● **TASK DESCRIPTION**
Please give back, exactly as written, the lines from the line with "de ta chute." to the line with "bracket, and hence" in the listing below, leaving out all pictures.
[DATA PROVIDED Boundary: Start]
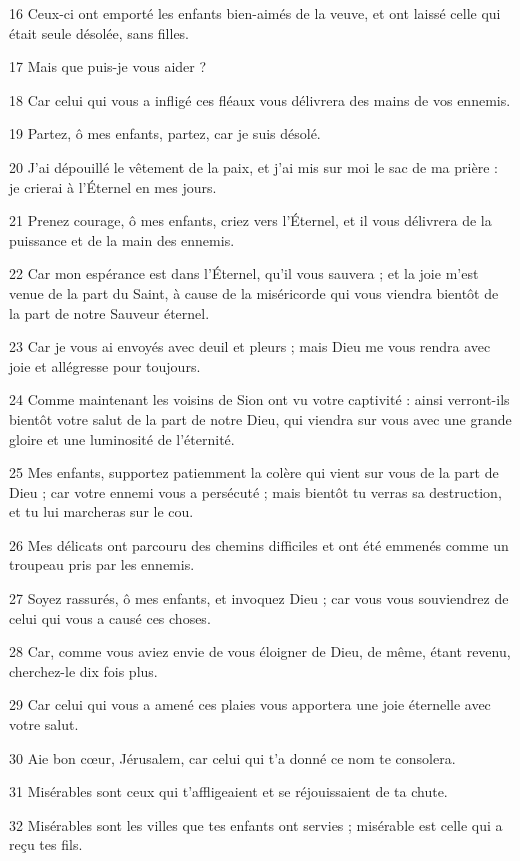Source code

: \par 16 Ceux-ci ont emporté les enfants bien-aimés de la veuve, et ont laissé celle qui était seule désolée, sans filles.
\par 17 Mais que puis-je vous aider ?
\par 18 Car celui qui vous a infligé ces fléaux vous délivrera des mains de vos ennemis.
\par 19 Partez, ô mes enfants, partez, car je suis désolé.
\par 20 J'ai dépouillé le vêtement de la paix, et j'ai mis sur moi le sac de ma prière : je crierai à l'Éternel en mes jours.
\par 21 Prenez courage, ô mes enfants, criez vers l'Éternel, et il vous délivrera de la puissance et de la main des ennemis.
\par 22 Car mon espérance est dans l'Éternel, qu'il vous sauvera ; et la joie m'est venue de la part du Saint, à cause de la miséricorde qui vous viendra bientôt de la part de notre Sauveur éternel.
\par 23 Car je vous ai envoyés avec deuil et pleurs ; mais Dieu me vous rendra avec joie et allégresse pour toujours.
\par 24 Comme maintenant les voisins de Sion ont vu votre captivité : ainsi verront-ils bientôt votre salut de la part de notre Dieu, qui viendra sur vous avec une grande gloire et une luminosité de l'éternité.
\par 25 Mes enfants, supportez patiemment la colère qui vient sur vous de la part de Dieu ; car votre ennemi vous a persécuté ; mais bientôt tu verras sa destruction, et tu lui marcheras sur le cou.
\par 26 Mes délicats ont parcouru des chemins difficiles et ont été emmenés comme un troupeau pris par les ennemis.
\par 27 Soyez rassurés, ô mes enfants, et invoquez Dieu ; car vous vous souviendrez de celui qui vous a causé ces choses.
\par 28 Car, comme vous aviez envie de vous éloigner de Dieu, de même, étant revenu, cherchez-le dix fois plus.
\par 29 Car celui qui vous a amené ces plaies vous apportera une joie éternelle avec votre salut.
\par 30 Aie bon cœur, Jérusalem, car celui qui t'a donné ce nom te consolera.
\par 31 Misérables sont ceux qui t'affligeaient et se réjouissaient de ta chute.
\par 32 Misérables sont les villes que tes enfants ont servies ; misérable est celle qui a reçu tes fils.
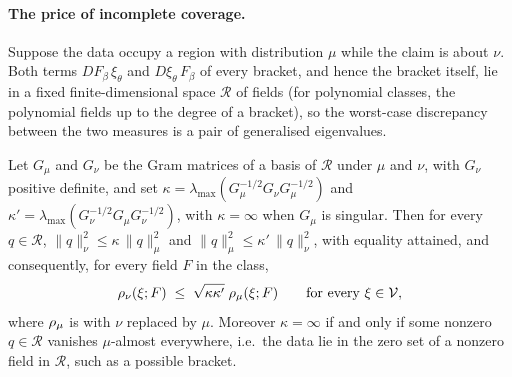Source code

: \paragraph{The price of incomplete coverage.} Suppose the data occupy a region
with distribution $\mu$ while the claim is about $\nu$. Both terms
$DF_\beta\,\xi_\theta$ and $D\xi_\theta\,F_\beta$ of every bracket, and hence
the bracket itself, lie in a fixed finite-dimensional space $\mathcal R$ of
fields (for polynomial classes, the polynomial fields up to the degree of a
bracket), so the worst-case discrepancy between the two measures is a pair of
generalised eigenvalues.

\begin{proposition}
\label{prop:kappa}
Let $G_\mu$ and $G_\nu$ be the Gram matrices of a basis of $\mathcal R$ under
$\mu$ and $\nu$, with $G_\nu$ positive definite, and set
$\kappa = \lambda_{\max}(G_\mu^{-1/2} G_\nu G_\mu^{-1/2})$ and
$\kappa' = \lambda_{\max}(G_\nu^{-1/2} G_\mu G_\nu^{-1/2})$, with $\kappa =
\infty$ when $G_\mu$ is singular. Then for every $q \in \mathcal R$,
$\|q\|^2_{\nu} \le \kappa\,\|q\|^2_{\mu}$ and
$\|q\|^2_{\mu} \le \kappa'\,\|q\|^2_{\nu}$, with equality attained, and
consequently, for every field $F$ in the class,
\begin{equation}
  \defect_\nu(\xi;F) \;\le\; \sqrt{\kappa\kappa'}\;\defect_\mu(\xi;F)
  \qquad\text{for every } \xi \in \mathcal V ,
\end{equation}
where $\defect_\mu$ is  with $\nu$ replaced by $\mu$.
Moreover $\kappa = \infty$ if and only if some nonzero $q \in \mathcal R$
vanishes $\mu$-almost everywhere, i.e.\ the data lie in the zero set of a
nonzero field in $\mathcal R$, such as a possible bracket.
\end{proposition}

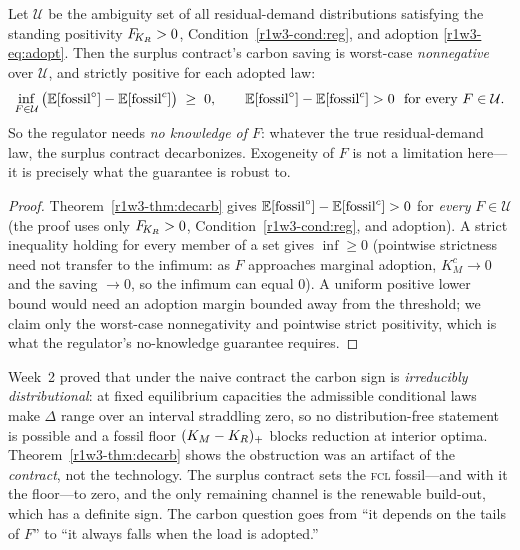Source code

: \begin{corollary}\label{r1w3-cor:dro}
Let $\mathcal U$ be the ambiguity set of all residual-demand distributions satisfying the
standing positivity $\FKR>0$, Condition~\ref{r1w3-cond:reg}, and adoption \eqref{r1w3-eq:adopt}.
Then the surplus contract's carbon saving is worst-case \emph{nonnegative} over $\mathcal U$,
and strictly positive for each adopted law:
\[
  \inf_{F\in\mathcal U}\big(\E[\fossil^{\circ}]-\E[\fossil^{c}]\big)\;\ge\;0,
  \qquad \E[\fossil^{\circ}]-\E[\fossil^{c}]>0\ \text{ for every } F\in\mathcal U.
\]
So the regulator needs \emph{no knowledge of $F$}: whatever the true residual-demand law,
the surplus contract decarbonizes. Exogeneity of $F$ is not a limitation here---it is
precisely what the guarantee is robust to.
\end{corollary}
\begin{proof}
Theorem~\ref{r1w3-thm:decarb} gives $\E[\fossil^{\circ}]-\E[\fossil^{c}]>0$ for \emph{every}
$F\in\mathcal U$ (the proof uses only $\FKR>0$, Condition~\ref{r1w3-cond:reg}, and adoption).
A strict inequality holding for every member of a set gives $\inf\ge0$ (pointwise strictness
need not transfer to the infimum: as $F$ approaches marginal adoption, $K_M^{c}\to0$ and the
saving $\to0$, so the infimum can equal $0$). A uniform positive lower bound would need an
adoption margin bounded away from the threshold; we claim only the worst-case nonnegativity
and pointwise strict positivity, which is what the regulator's no-knowledge guarantee
requires.
\end{proof}

\begin{remark}\label{r1w3-rem:resolve}
Week~2 proved that under the naive contract the carbon sign is \emph{irreducibly
distributional}: at fixed equilibrium capacities the admissible conditional laws make
$\Delta$ range over an interval straddling zero, so no distribution-free statement is
possible and a fossil floor $(\KM-\KR)_+$ blocks reduction at interior optima.
Theorem~\ref{r1w3-thm:decarb} shows the obstruction was an artifact of the \emph{contract},
not the technology. The surplus contract sets the \textsc{fcl} fossil---and with it the
floor---to zero, and the only remaining channel is the renewable build-out, which has a
definite sign. The carbon question goes from ``it depends on the tails of $F$'' to
``it always falls when the load is adopted.''
\end{remark}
[DATA PROVIDED Boundary: End]
● **OUTPUT BELOW**
\par 31 Misérables sont ceux qui t'affligeaient et se réjouissaient de ta chute.
\par 32 Misérables sont les villes que tes enfants ont servies ; misérable est celle qui a reçu tes fils.
Source code

: \paragraph{The price of incomplete coverage.} Suppose the data occupy a region
with distribution $\mu$ while the claim is about $\nu$. Both terms
$DF_\beta\,\xi_\theta$ and $D\xi_\theta\,F_\beta$ of every bracket, and hence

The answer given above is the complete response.